*Data for the task*:
[Start of section]

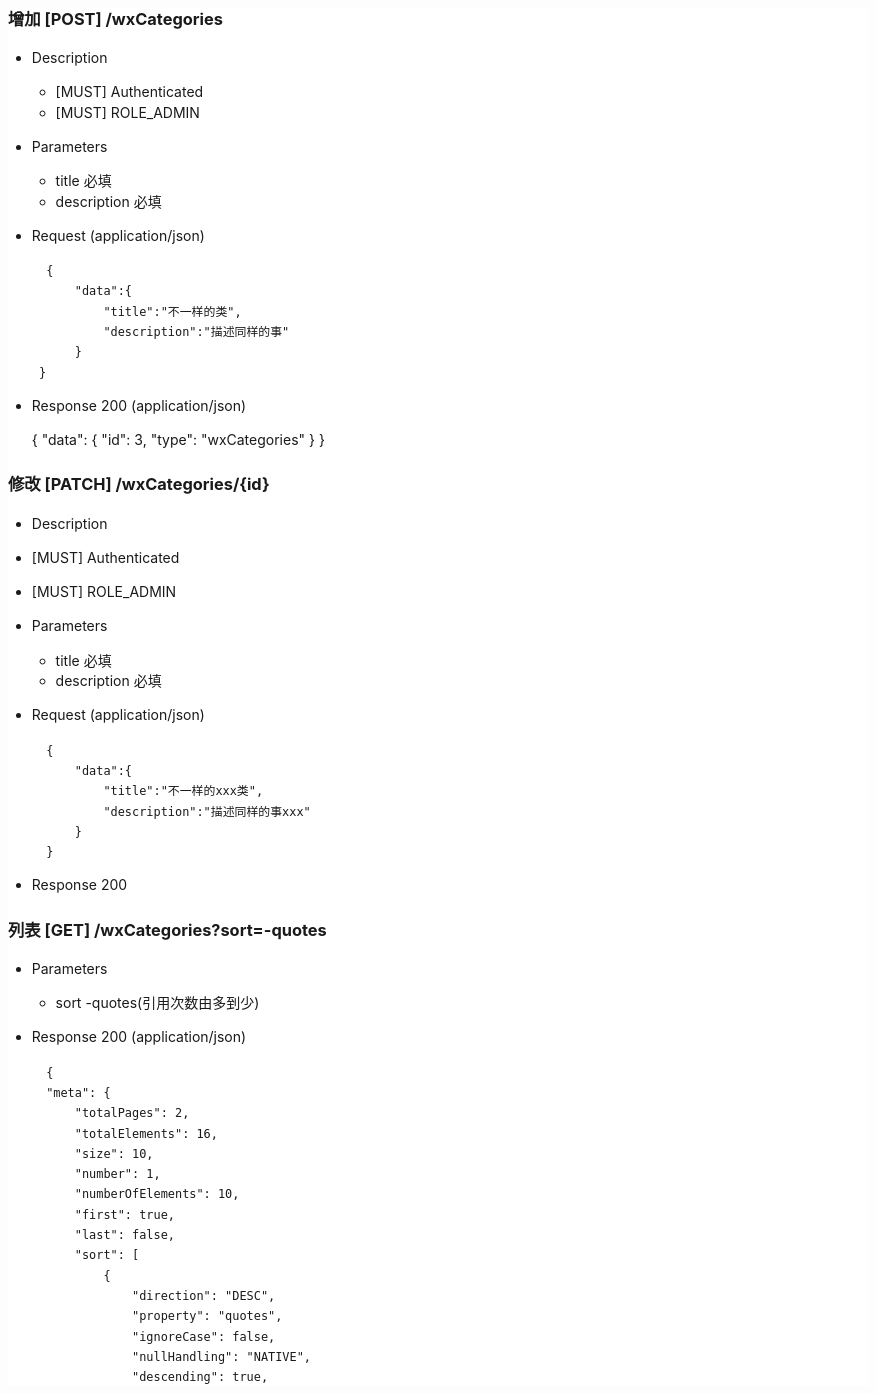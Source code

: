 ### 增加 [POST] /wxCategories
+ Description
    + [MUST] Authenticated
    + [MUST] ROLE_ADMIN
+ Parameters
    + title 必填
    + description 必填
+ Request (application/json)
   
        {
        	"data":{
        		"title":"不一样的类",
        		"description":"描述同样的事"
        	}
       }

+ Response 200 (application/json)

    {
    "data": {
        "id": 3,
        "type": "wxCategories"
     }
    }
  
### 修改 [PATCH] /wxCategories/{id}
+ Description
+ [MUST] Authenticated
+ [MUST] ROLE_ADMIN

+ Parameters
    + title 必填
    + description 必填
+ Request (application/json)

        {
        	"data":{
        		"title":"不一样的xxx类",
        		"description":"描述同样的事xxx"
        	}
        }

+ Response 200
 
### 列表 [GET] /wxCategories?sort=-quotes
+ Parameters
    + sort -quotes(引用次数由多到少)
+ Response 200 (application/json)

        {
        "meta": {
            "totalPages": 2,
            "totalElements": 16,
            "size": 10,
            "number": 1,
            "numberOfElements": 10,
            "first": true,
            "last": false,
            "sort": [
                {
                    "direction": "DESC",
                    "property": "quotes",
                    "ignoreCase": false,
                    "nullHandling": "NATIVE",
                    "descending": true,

[End of section]

Return the data exactly. Do not carry over any images.

Source code

: ### 增加 [POST] /wxCategories
+ Description
    + [MUST] Authenticated
    + [MUST] ROLE_ADMIN
+ Parameters
    + title 必填
    + description 必填
+ Request (application/json)
   
        {
        	"data":{
        		"title":"不一样的类",
        		"description":"描述同样的事"
        	}
       }

+ Response 200 (application/json)

    {
    "data": {
        "id": 3,
        "type": "wxCategories"
     }
    }
  
### 修改 [PATCH] /wxCategories/{id}
+ Description
+ [MUST] Authenticated
+ [MUST] ROLE_ADMIN

+ Parameters
    + title 必填
    + description 必填
+ Request (application/json)

        {
        	"data":{
        		"title":"不一样的xxx类",
        		"description":"描述同样的事xxx"
        	}
        }

+ Response 200
 
### 列表 [GET] /wxCategories?sort=-quotes
+ Parameters
    + sort -quotes(引用次数由多到少)
+ Response 200 (application/json)

        {
        "meta": {
            "totalPages": 2,
            "totalElements": 16,
            "size": 10,
            "number": 1,
            "numberOfElements": 10,
            "first": true,
            "last": false,
            "sort": [
                {
                    "direction": "DESC",
                    "property": "quotes",
                    "ignoreCase": false,
                    "nullHandling": "NATIVE",
                    "descending": true,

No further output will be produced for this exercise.